In deciding whether standard terms and conditions were incorporated in a contract for meat storage, the court reviewed case law, including Transformers and Rectifiers Ltd v Needs Ltd, which set out these principles in relation to a course of dealing:
- Where A makes an offer on its conditions and B accepts that offer on its conditions and, without more, performance follows, the correct analysis, assuming that each party’s conditions have been reasonably drawn to the attention of the other, is that there is a contract on B’s conditions.
- Where there is reliance on a previous course of dealing it does not have to be extensive. Three or four occasions over a relatively short period may suffice.

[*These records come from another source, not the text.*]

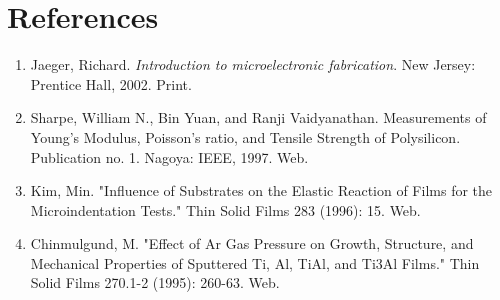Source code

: \documentclass{article}
\begin{document}
\section{References}
\begin{enumerate}
\item Jaeger, Richard. \textit{Introduction to microelectronic fabrication}. New Jersey: Prentice Hall, 2002. Print.
\item Sharpe, William N., Bin Yuan, and Ranji Vaidyanathan. Measurements of Young's Modulus, Poisson's ratio, and Tensile Strength of Polysilicon. Publication no. 1. Nagoya: IEEE, 1997. Web.
\item Kim, Min. "Influence of Substrates on the Elastic Reaction of Films for the Microindentation Tests." Thin Solid Films 283 (1996): 15. Web.
\item Chinmulgund, M. "Effect of Ar Gas Pressure on Growth, Structure, and Mechanical Properties of Sputtered Ti, Al, TiAl, and Ti3Al Films." Thin Solid Films 270.1-2 (1995): 260-63. Web.
\end{enumerate}








\end{document}
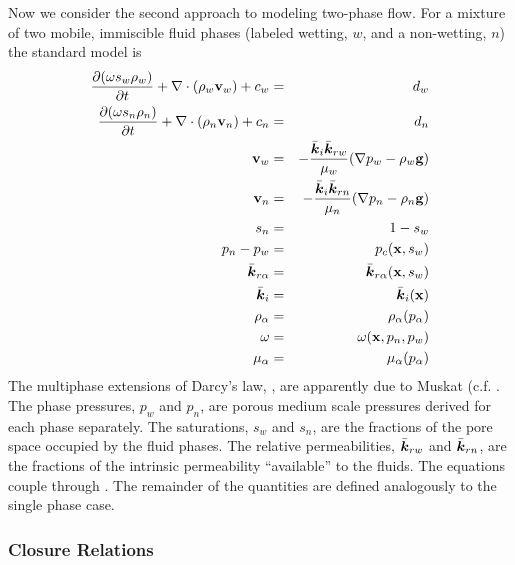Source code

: \documentclass[10pt,dvips,twoside,reqno]{amsart}
\begin{document}
Now we consider the second approach to modeling two-phase flow. For a
mixture of two mobile, immiscible fluid phases (labeled wetting, $w$,
and a non-wetting, $n$) the standard model is
\begin{eqnarray}
\frac{\partial {(\omega s_w \rho_w)}}{\partial {t}} + \nabla \cdot (\rho_w {\bf v}_w) +c_w&=& d_w \label{eq:satW} \\
\frac{\partial {(\omega s_n \rho_n)}}{\partial {t}} + \nabla \cdot (\rho_n {\bf v}_n) +c_n&=& d_n \label{eq:satN}\\
{\bf v}_w &=& - \frac{\bar{\mbox{{\boldmath ${k}$}}}_i \bar{\mbox{{\boldmath ${k}$}}}_{rw}}{\mu_w}(\nabla p_w - \rho_w {\bf g})  \label{eq:waterFlux} \\
{\bf v}_n &=& - \frac{\bar{\mbox{{\boldmath ${k}$}}}_i \bar{\mbox{{\boldmath ${k}$}}}_{rn}}{\mu_n}(\nabla p_n - \rho_n {\bf g})  \label{eq:nwFlux}\\
s_n &=& 1 - s_w \label{eq:sat_const} \\
p_n - p_w &=& p_c({\bf x},s_w) \label{eq:pc_S} \\
\bar{\mbox{{\boldmath ${k}$}}}_{r \alpha} &=& \bar{\mbox{{\boldmath ${k}$}}}_{r \alpha}({\bf x},s_w) \label{eq:kr_S} \\
\bar{\mbox{{\boldmath ${k}$}}}_{i} &=& \bar{\mbox{{\boldmath ${k}$}}}_{i}({\bf x}) \\
\rho_{\alpha} &=& \rho_{\alpha}(p_{\alpha}) \\
\omega &=& \omega({\bf x},p_n,p_w) \\
\mu_{\alpha} &=& \mu_{\alpha}(p_{\alpha})
\label{eq:viscosity} 
\end{eqnarray}
The multiphase extensions of Darcy's law, ,
are apparently due to Muskat (c.f. \citep{Chavent_Jaffre_86}.  The
phase pressures, $p_w$ and $p_n$, are porous medium scale pressures
derived for each phase separately. The saturations, $s_w$ and $s_n$,
are the fractions of the pore space occupied by the fluid phases. The
relative permeabilities, $\bar{\mbox{{\boldmath ${k}$}}}_{rw}$ and $\bar{\mbox{{\boldmath ${k}$}}}_{rn}$, are the
fractions of the intrinsic permeability ``available'' to the fluids.
The equations couple through . The remainder of
the quantities are defined analogously to the single phase case.

\subsubsection{Closure Relations}
\end{document}
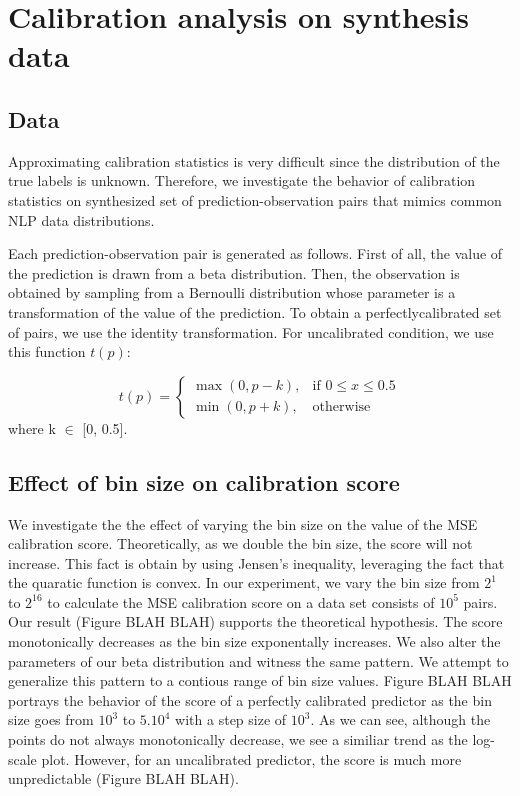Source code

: \section{Calibration analysis on synthesis data}

\subsection{Data}

Approximating calibration statistics is very difficult since the distribution of the true labels is unknown. Therefore, we investigate the behavior of calibration statistics on synthesized set of prediction-observation pairs that mimics common NLP data distributions. 

Each prediction-observation pair is generated as follows. First of all, the value of the prediction is drawn from a beta distribution. Then, the observation is obtained by sampling from a Bernoulli distribution whose parameter is a transformation of the value of the prediction. To obtain a perfectlycalibrated set of pairs, we use the identity transformation. For uncalibrated condition, we use this function $t(p)$:

\[
        t(p) =
\begin{cases}
  \max(0, p - k), & \text{if } 0 \leq x \leq 0.5 \\
  \min(0, p + k), & \text{otherwise}
\end{cases}
\]
where k $\in$ [0, 0.5].

\subsection{Effect of bin size on calibration score}

We investigate the the effect of varying the bin size on the value of the MSE calibration score. Theoretically, as we double the bin size, the score will not increase. This fact is obtain by using Jensen's inequality, leveraging the fact that the quaratic function is convex. In our experiment, we vary the bin size from $2^1$ to $2^16$ to calculate the MSE calibration score on a data set consists of $10^5$ pairs. Our result (Figure BLAH BLAH) supports the theoretical hypothesis. The score monotonically decreases as the bin size exponentally increases. We also alter the parameters of our beta distribution and witness the same pattern. We attempt to generalize this pattern to a contious range of bin size values. Figure BLAH BLAH portrays the behavior of the score of a perfectly calibrated predictor as the bin size goes from $10^3$ to $5.10^4$ with a step size of $10^3$. As we can see, although the points do not always monotonically decrease, we see a similiar trend as the log-scale plot. However, for an uncalibrated predictor, the score is much more unpredictable (Figure BLAH BLAH). 

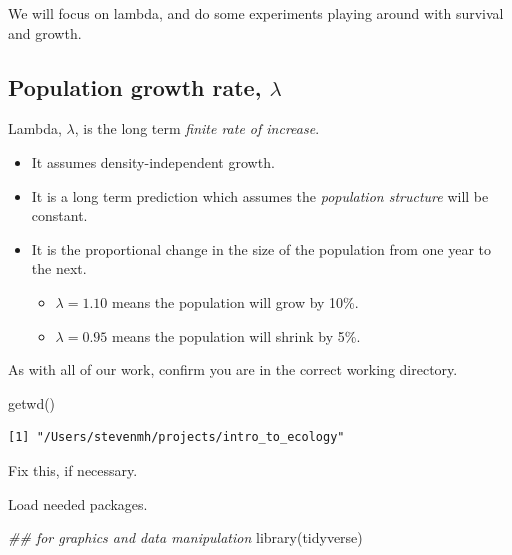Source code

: \documentclass[
  letterpaper,
  DIV=11,
  numbers=noendperiod]{scrreprt}
\newenvironment{Shaded}{\begin{snugshade}}{\end{snugshade}}
\newcommand{\DocumentationTok}[1]{\textcolor[rgb]{0.37,0.37,0.37}{\textit{#1}}}
\newcommand{\FunctionTok}[1]{\textcolor[rgb]{0.28,0.35,0.67}{#1}}
\newcommand{\NormalTok}[1]{\textcolor[rgb]{0.00,0.23,0.31}{#1}}
\providecommand{\tightlist}{%
  \setlength{\itemsep}{0pt}\setlength{\parskip}{0pt}}
\begin{document}
We will focus on lambda, and do some experiments playing around with
survival and growth.

\subsection{\texorpdfstring{Population growth rate,
\(\lambda\)}{Population growth rate, \textbackslash lambda}}\label{population-growth-rate-lambda}

Lambda, \(\lambda\), is the long term \emph{finite rate of increase}.

\begin{itemize}
\tightlist
\item
  It assumes density-independent growth.
\item
  It is a long term prediction which assumes the \emph{population
  structure} will be constant.
\item
  It is the proportional change in the size of the population from one
  year to the next.

  \begin{itemize}
  \tightlist
  \item
    \(\lambda = 1.10\) means the population will grow by 10\%.
  \item
    \(\lambda = 0.95\) means the population will shrink by 5\%.
  \end{itemize}
\end{itemize}

As with all of our work, confirm you are in the correct working
directory.

\begin{Shaded}
\begin{Highlighting}[]
\FunctionTok{getwd}\NormalTok{()}
\end{Highlighting}
\end{Shaded}

\begin{verbatim}
[1] "/Users/stevenmh/projects/intro_to_ecology"
\end{verbatim}

Fix this, if necessary.

Load needed packages.

\begin{Shaded}
\begin{Highlighting}[]
\DocumentationTok{\#\# for graphics and data manipulation}
\FunctionTok{library}\NormalTok{(tidyverse)}
\end{Highlighting}
\end{Shaded}
\end{document}

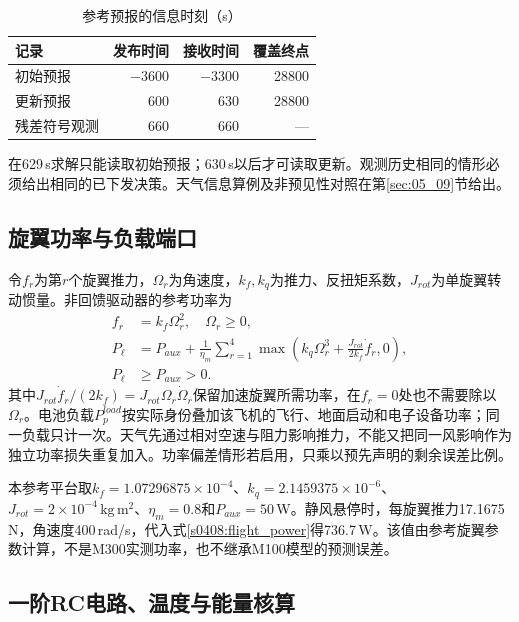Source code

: \begin{table}[!ht]\centering
\caption{参考预报的信息时刻（s）}
\begin{tabular}{lrrr}\toprule
记录 & 发布时间 & 接收时间 & 覆盖终点\\\midrule
初始预报 & $-3600$ & $-3300$ & 28800\\
更新预报 & 600 & 630 & 28800\\
残差符号观测 & 660 & 660 & ---\\\bottomrule
\end{tabular}
\end{table}
在629\,s求解只能读取初始预报；630\,s以后才可读取更新。观测历史相同的情形必须给出相同的已下发决策。天气信息算例及非预见性对照在第\ref{sec:05_09}节给出。

\subsection{旋翼功率与负载端口}

令$f_r$为第$r$个旋翼推力，$\Omega_r$为角速度，$k_f,k_q$为推力、反扭矩系数，$J_{rot}$为单旋翼转动惯量。非回馈驱动器的参考功率为
\begin{align}
 f_r&=k_f\Omega_r^2,\quad \Omega_r\ge0,\\
 P_\ell&=P_{aux}+\frac1{\eta_m}\sum_{r=1}^4
 \max\left(k_q\Omega_r^3+\frac{J_{rot}}{2k_f}\dot f_r,0\right),
 \label{s0408:flight_power}\\
 P_\ell&\ge P_{aux}>0.
 \label{s0408:power_nonnegative}
\end{align}
其中$J_{rot}\dot f_r/(2k_f)=J_{rot}\Omega_r\dot\Omega_r$保留加速旋翼所需功率，在$f_r=0$处也不需要除以$\Omega_r$。电池负载$P_p^{load}$按实际身份叠加该飞机的飞行、地面启动和电子设备功率；同一负载只计一次。天气先通过相对空速与阻力影响推力，不能又把同一风影响作为独立功率损失重复加入。功率偏差情形若启用，只乘以预先声明的剩余误差比例。

本参考平台取$k_f=1.07296875\times10^{-4}$、$k_q=2.1459375\times10^{-6}$、$J_{rot}=2\times10^{-4}\,\mathrm{kg\,m^2}$、$\eta_m=0.8$和$P_{aux}=50$\,W。静风悬停时，每旋翼推力17.1675\,N，角速度400\,rad/s，代入式\eqref{s0408:flight_power}得736.7\,W。该值由参考旋翼参数计算，不是M300实测功率，也不继承M100模型的预测误差。

\subsection{一阶RC电路、温度与能量核算}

- The course of dealing by the party contending that its terms and conditions are incorporated has to be consistent and unequivocal.
- Where trade or industry standard terms exist for the type of transaction in question, it will usually be easier for a party contending for those conditions to persuade the court that they should be incorporated, provided that reasonable notice of the application of the terms has been given.
- A party’s standard terms and conditions will not be incorporated unless that party has given the other party reasonable notice of those terms and conditions.
- It is not always necessary for a party’s terms and conditions to be included or referred to in the documents forming the contract; it may be sufficient if they are clearly contained in or referred to in invoices sent subsequently.
- By contrast, an invoice following a concluded contract effected by a clear offer on standard terms which are accepted, even if only by delivery, will or may be too late.
The court also noted in the case law and textbook commentary that:
- as well as a course of dealing, in order to imply terms, they would have to be necessary for business efficacy or so obvious as to go without saying; and
- a statement that terms and conditions are available on a website may be sufficient, in the case of a contract between commercial parties.